Relapse rate after achieving remission

There are few reports examining the relationship with MH in refractory cases using TAC. Miyoshi et al. reported that colonoscopy results 3 months after TAC were associated with later relapse [21]. This study also reports that MH was involved in maintaining remission. However, our study differs from Miyoshi’s report in the period of use of TAC. TAC was used until MH was achieved to prevent relapse.

The importance of preventing relapse differs between patients with refractory or moderate/severe UC and patients with mild UC. Refractory or relapsing moderate/severe UC results in frequent hospital attendance, admission, and intensified drug therapy, which have a detrimental impact on the quality of life [22, 23].

Furthermore, surgery is often required to manage patients with refractory or relapsing moderate/severe UC [4]. Therefore, maintenance of remission is very important for refractory or relapsing moderate/severe UC.

As adverse events related to TAC therapy, tremor (7 patients), renal impairment (5 patients), headache (3 patients), and hypomagnesemia (3 patients) were observed in the present study (Table 4). All of these events improved after dosage reduction of TAC. Renal impairment was improved by the addition of fluids and TAC could be continued [24, 25].

A strength of this paper is that the total amount of PSL until remission (mg), the number of days until the TAC trough was achieved (day), and the TAC administration period are examined. There were several reports on TAC and MH. However, there is no report on these points. This suggests that this report may serve as a standard for treatment in clinical practice.

Unfortunately, this study did not use calprotectin to assess MH. It has been reported that calprotectin is simple and is an excellent biomarker for predicting MH and relapse. In the future, it is necessary to consider additional factors such as this [26].

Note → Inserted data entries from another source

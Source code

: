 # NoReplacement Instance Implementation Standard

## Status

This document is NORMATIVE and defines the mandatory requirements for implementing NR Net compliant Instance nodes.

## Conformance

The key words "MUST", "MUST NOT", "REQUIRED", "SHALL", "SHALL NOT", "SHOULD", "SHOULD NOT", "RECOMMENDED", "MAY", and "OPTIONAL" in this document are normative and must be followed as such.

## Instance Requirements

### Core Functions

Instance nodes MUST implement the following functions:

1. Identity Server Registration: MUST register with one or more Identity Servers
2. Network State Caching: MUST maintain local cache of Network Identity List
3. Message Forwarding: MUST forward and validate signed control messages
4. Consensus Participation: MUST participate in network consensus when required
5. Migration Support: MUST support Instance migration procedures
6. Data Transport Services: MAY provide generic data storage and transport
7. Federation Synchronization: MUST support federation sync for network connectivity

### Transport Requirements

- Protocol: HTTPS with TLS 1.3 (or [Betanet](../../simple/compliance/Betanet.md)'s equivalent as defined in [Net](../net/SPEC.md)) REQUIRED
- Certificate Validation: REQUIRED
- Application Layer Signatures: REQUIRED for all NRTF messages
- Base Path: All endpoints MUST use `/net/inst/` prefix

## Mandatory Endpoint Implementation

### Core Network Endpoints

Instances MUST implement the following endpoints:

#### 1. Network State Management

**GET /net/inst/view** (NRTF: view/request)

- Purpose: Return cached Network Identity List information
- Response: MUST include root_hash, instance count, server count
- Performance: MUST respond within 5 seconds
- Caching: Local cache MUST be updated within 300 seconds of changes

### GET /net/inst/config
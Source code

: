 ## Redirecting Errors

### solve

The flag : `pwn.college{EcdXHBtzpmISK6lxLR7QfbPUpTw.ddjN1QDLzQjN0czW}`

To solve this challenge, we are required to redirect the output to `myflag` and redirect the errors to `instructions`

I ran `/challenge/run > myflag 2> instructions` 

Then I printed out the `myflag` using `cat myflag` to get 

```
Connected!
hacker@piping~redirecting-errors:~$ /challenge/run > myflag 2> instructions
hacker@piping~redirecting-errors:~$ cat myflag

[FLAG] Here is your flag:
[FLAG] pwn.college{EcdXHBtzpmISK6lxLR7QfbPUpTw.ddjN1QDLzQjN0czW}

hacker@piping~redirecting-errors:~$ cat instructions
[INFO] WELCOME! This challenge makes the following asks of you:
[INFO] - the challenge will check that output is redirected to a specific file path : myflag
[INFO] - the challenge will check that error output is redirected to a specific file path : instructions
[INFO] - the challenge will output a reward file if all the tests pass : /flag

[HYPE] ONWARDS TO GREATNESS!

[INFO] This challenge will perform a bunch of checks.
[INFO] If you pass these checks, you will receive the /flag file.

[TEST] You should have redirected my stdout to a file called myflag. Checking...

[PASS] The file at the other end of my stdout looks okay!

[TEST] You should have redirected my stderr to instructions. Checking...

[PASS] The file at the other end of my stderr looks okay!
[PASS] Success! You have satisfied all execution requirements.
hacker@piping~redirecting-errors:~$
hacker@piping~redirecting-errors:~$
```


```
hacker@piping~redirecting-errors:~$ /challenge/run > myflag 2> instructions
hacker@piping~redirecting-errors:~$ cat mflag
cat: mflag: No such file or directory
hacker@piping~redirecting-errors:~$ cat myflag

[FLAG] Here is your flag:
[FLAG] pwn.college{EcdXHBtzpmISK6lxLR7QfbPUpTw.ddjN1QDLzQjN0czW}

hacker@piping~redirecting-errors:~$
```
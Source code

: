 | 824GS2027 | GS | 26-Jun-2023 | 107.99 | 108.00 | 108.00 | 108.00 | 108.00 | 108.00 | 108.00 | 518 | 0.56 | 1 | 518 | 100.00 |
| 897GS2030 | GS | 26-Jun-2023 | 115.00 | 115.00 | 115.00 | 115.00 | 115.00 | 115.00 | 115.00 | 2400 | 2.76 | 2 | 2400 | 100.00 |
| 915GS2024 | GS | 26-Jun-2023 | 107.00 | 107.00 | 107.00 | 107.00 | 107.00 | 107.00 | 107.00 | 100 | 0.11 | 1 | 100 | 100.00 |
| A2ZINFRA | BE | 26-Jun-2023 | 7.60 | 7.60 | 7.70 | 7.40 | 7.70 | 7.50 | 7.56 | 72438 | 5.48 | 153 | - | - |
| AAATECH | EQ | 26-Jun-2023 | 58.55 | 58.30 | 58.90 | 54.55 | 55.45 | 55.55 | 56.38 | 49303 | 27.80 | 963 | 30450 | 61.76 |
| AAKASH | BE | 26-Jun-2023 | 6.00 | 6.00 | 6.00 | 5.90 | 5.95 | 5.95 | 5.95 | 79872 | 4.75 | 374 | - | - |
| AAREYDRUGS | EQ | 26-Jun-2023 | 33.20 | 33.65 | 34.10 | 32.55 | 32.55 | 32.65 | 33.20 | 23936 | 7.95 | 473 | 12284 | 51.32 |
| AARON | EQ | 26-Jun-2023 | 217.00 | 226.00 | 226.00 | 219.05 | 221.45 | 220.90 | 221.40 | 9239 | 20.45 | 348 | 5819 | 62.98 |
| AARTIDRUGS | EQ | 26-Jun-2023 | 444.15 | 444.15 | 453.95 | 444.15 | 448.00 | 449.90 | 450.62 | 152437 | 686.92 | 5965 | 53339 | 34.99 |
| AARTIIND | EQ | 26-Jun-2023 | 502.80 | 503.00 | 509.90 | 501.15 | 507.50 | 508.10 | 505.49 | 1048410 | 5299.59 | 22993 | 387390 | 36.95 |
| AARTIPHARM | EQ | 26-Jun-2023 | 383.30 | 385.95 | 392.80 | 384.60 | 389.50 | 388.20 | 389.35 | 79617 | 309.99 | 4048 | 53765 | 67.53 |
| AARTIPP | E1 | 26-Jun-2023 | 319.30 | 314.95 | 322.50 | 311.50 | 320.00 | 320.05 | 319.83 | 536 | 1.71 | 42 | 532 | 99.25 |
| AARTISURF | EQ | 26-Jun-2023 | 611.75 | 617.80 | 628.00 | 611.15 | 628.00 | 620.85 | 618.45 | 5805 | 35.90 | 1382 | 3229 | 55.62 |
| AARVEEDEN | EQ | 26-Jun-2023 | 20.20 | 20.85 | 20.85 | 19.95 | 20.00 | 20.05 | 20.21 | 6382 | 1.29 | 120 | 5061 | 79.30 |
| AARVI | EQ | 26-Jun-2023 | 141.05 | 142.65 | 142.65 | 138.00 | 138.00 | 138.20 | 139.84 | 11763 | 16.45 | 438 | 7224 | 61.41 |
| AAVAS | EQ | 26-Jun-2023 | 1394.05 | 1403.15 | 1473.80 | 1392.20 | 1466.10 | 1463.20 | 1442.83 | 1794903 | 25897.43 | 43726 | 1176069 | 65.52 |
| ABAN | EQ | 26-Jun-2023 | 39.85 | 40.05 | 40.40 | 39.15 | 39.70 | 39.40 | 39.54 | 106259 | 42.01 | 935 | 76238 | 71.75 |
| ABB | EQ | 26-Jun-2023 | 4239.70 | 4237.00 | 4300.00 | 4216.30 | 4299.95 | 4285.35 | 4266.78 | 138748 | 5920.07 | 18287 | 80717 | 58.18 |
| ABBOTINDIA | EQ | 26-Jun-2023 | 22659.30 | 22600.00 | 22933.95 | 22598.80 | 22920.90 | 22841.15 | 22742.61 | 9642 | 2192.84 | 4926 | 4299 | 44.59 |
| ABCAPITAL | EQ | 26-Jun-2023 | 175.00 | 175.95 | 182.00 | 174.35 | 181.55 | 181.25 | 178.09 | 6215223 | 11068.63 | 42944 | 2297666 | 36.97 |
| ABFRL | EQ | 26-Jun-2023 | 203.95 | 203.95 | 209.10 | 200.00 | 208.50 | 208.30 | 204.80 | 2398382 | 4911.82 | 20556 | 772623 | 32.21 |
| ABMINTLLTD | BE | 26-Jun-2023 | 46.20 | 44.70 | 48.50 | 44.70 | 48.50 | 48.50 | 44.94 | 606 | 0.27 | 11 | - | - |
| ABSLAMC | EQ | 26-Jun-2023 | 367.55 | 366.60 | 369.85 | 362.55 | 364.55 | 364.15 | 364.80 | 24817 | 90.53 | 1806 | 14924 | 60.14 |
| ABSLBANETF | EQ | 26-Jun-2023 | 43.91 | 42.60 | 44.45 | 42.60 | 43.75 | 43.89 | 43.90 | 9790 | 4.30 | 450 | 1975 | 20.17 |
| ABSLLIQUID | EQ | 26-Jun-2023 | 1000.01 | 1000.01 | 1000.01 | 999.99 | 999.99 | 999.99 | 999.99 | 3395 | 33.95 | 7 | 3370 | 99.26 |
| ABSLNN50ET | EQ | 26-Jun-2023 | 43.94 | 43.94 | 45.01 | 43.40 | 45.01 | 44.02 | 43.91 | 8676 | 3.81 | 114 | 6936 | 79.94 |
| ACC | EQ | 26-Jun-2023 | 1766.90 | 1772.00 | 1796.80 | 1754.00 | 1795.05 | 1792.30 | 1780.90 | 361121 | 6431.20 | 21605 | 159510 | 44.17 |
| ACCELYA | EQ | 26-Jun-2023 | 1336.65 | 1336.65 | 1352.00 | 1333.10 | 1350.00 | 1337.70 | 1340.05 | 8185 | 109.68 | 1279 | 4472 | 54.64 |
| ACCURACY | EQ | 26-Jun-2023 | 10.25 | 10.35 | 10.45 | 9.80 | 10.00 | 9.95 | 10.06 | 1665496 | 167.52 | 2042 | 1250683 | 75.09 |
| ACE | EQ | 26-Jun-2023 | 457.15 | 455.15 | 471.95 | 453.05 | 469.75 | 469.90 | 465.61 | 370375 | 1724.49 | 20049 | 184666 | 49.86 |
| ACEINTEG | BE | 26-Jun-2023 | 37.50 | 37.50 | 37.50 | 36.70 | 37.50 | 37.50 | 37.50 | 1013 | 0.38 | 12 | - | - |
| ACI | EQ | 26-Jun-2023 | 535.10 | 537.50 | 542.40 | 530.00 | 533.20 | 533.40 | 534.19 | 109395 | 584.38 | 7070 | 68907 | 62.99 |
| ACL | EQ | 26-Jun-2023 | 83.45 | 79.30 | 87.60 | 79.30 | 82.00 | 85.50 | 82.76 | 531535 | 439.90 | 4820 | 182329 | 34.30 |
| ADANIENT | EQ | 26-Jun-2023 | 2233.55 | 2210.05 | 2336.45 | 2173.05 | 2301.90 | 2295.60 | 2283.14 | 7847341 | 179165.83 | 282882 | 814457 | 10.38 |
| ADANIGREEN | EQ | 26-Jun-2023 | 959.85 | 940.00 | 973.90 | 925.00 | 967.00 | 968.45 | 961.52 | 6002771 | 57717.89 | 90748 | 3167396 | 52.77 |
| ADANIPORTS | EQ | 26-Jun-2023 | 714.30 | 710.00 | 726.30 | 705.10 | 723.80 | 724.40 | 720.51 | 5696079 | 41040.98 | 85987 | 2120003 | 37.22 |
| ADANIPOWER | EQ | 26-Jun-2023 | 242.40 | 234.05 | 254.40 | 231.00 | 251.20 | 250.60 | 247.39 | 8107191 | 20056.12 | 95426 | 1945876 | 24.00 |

The limitations of this study included its retrospective design and its collection of data from a single center, which could have resulted in bias. To confirm our findings, it will be necessary to perform a prospective multicenter study in a larger number of patients.

Conclusions

TAC is effective for refractory UC, but relapse can occur after clinical induction of remission if colonoscopy shows that MH has not been achieved. Colonoscopy should always be performed to evaluate the mucosal response at completion of TAC. We suggest continuing TAC for long-term MH.